Haldensleben l Die Nachfrage nach Bauplätzen für Eigenheime in der Innenstadt ist ungebrochen hoch. "Es besteht ein hoher Bedarf an Flächen", darin sind sich Stadt-Dezernent Henning Konrad Otto und die Vorsitzende des Bauausschusses des Haldensleber Stadtrats, Regina Blenkle (Freie Wähler/pro Althaldensleben), einig.

Diesem Bedarf will die Stadt Rechnung tragen und ein neues Wohngebiet erschließen - an der Werderstraße, in direkter Nachbarschaft der dortigen Eigenheimsiedlung. Seit 2008 haben sich 20 Häuslebauer im Bereich zwischen Werderstraße, Birkenweg und Pfändegraben niedergelassen, alle Grundstücke sind mittlerweile bebaut.

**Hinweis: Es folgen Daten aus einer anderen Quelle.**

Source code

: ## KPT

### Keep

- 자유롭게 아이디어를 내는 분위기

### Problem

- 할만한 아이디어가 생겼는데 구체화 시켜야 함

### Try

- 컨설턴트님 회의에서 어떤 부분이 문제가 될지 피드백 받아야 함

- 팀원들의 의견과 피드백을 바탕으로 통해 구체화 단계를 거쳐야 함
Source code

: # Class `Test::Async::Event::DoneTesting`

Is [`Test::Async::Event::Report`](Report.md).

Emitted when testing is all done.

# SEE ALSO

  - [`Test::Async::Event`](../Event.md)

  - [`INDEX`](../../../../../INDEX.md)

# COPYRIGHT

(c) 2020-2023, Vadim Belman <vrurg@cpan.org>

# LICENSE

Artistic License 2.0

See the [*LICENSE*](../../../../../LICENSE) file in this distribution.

Der Haldensleber Stadtrat hat nun der Aufstellung eines Bebauungsplanes für die Erweiterung des Wohngebiets Werderstraße zugestimmt. Zwischen 20 und 30 Eigenheimen soll die Fläche Platz bieten, die nordwestlich an das bestehende Wohngebiet anknüpft. "Das Gebiet ist noch nicht erschlossen", erklärt Stadt-Bauamtsleiter Ralf Krupp-Aachen. "Allerdings ist über das bestehende Wohngebiet eine kurze Anbindung möglich."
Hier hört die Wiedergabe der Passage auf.